Mais, si je reconnais la cause de cette perte et que je reconnais qu'elle était nécessaire (c'est-à-dire qu'il ne pouvait pas en être autrement), je peux alors me libérer de ma tristesse. Ma libération passe donc par la reconnaissance de la nécessité.

Ma liberté est nécessité et elle n'est plus, comme le disait Schopenhauer, un concept négatif. Sur ce point, l'homme apprend véritablement à être libre, parce qu'il accède à une connaissance des causes vraies des choses, de telle sorte que leur action sur lui n'est plus subie sur le mode de la passion. Conclusion : Ainsi, s'il est possible de dire que l'homme apprend qu'il est libre par le sentiment qu'il éprouve en lui d'une volonté comme pouvoir propre, il n'en reste pas moins qu'il n'en apprend le véritable usage que lorsqu'il soumet ses désirs à une connaissance rationnelle.

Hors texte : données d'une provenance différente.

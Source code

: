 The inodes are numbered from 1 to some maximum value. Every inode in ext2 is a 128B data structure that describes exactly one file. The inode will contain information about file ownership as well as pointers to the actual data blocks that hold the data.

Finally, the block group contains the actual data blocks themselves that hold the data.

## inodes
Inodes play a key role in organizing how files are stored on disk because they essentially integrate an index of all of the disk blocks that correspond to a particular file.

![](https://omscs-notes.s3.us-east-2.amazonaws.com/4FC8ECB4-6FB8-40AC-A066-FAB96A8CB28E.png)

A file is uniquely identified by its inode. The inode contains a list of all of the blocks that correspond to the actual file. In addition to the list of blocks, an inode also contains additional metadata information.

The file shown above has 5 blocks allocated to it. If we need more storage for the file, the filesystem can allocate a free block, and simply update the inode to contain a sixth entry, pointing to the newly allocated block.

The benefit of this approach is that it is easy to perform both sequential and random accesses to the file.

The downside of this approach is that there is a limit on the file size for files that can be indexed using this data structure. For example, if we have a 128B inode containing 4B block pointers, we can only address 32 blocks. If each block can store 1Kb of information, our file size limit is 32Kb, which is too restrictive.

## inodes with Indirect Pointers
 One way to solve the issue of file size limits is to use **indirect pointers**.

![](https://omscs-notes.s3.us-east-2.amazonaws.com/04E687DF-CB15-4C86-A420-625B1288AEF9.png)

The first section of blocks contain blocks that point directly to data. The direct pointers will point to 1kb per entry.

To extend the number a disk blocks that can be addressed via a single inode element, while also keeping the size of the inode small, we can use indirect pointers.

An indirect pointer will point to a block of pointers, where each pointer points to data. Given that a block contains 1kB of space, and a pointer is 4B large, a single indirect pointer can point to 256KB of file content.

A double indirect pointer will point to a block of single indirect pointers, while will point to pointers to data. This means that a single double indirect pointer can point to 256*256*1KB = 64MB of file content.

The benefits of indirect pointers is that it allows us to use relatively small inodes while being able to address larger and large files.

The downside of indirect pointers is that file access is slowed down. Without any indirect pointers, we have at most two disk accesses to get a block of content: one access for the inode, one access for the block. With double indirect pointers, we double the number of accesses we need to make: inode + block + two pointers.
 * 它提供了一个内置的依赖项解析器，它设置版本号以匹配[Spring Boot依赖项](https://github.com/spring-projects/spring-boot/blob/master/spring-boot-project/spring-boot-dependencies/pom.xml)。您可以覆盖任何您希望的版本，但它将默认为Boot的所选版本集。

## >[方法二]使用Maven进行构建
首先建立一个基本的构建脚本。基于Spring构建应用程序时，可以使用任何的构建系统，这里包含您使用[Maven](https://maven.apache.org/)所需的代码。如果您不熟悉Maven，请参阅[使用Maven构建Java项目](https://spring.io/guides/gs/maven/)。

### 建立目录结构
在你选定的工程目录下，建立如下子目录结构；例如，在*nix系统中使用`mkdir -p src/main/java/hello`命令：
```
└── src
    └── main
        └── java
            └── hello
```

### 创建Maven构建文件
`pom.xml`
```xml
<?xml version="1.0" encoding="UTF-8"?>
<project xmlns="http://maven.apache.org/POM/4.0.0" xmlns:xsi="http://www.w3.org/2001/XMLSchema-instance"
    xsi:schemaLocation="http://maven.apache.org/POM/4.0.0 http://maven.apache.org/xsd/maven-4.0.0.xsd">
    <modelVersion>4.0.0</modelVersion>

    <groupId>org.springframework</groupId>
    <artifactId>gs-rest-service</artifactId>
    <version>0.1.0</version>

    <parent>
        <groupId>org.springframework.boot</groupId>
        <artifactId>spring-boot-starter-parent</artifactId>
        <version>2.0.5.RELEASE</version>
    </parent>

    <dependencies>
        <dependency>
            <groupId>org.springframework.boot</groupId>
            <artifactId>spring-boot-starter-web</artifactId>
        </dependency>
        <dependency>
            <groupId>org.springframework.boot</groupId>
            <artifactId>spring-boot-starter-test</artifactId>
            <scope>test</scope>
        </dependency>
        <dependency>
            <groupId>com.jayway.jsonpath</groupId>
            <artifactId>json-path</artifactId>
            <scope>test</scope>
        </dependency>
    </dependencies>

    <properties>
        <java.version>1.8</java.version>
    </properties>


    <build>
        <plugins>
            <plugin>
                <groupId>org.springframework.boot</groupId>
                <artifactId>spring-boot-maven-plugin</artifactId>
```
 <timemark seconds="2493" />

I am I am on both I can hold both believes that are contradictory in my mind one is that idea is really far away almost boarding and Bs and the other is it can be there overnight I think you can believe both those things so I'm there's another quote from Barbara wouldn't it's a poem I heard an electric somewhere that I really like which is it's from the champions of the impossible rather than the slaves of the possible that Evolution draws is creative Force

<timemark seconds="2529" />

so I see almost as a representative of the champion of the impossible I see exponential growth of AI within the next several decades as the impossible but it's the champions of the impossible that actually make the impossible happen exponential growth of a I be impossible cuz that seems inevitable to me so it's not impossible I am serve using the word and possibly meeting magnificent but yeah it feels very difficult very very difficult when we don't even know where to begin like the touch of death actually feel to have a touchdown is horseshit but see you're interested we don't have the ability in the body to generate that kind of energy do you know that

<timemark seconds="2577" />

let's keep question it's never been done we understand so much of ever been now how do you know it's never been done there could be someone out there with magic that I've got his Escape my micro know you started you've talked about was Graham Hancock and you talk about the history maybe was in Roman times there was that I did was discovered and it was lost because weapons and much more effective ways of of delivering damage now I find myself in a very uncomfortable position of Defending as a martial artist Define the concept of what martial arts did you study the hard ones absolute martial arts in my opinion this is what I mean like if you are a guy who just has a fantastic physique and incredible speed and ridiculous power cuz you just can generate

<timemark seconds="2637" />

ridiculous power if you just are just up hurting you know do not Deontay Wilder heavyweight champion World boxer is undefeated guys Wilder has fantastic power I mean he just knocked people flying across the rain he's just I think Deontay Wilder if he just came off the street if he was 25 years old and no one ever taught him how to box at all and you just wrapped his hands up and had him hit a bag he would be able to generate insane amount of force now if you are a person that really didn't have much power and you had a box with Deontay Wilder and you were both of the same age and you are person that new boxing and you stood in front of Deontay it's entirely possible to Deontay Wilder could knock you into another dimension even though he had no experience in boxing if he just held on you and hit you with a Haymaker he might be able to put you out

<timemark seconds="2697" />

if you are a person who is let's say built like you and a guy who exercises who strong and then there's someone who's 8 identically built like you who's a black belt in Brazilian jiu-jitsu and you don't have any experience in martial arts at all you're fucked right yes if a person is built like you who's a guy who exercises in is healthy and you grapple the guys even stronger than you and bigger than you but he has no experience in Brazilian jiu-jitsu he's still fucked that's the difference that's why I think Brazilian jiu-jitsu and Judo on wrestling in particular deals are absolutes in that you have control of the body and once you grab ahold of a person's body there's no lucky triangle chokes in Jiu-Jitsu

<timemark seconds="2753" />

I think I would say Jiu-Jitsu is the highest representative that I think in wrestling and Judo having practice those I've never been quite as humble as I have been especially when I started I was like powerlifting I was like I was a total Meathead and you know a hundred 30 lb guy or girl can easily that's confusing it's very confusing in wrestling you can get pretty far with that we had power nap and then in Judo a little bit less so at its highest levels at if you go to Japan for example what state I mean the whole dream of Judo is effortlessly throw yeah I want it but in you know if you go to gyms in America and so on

Apprendre à être libre, c'est donc d'abord, avec Platon, soumettre nos désirs à la partie rationnelle de notre âme ; de manière encore plus précise, c'est, avec Spinoza, en se formant une idée claire et distincte des causes de ses affections, que l'homme apprend à être libre, c'est-à-dire apprend ce que signifie pour lui l'usage de sa liberté.

De ce point de vue-là, l'homme apprend à être libre pour autant qu'il apprend l'autonomie, c'est-à-dire au sens propre, qu'il se donne à lui-même et de manière rationnelle sa propre loi et non qu'il se la laisse dicter par ses instincts.. »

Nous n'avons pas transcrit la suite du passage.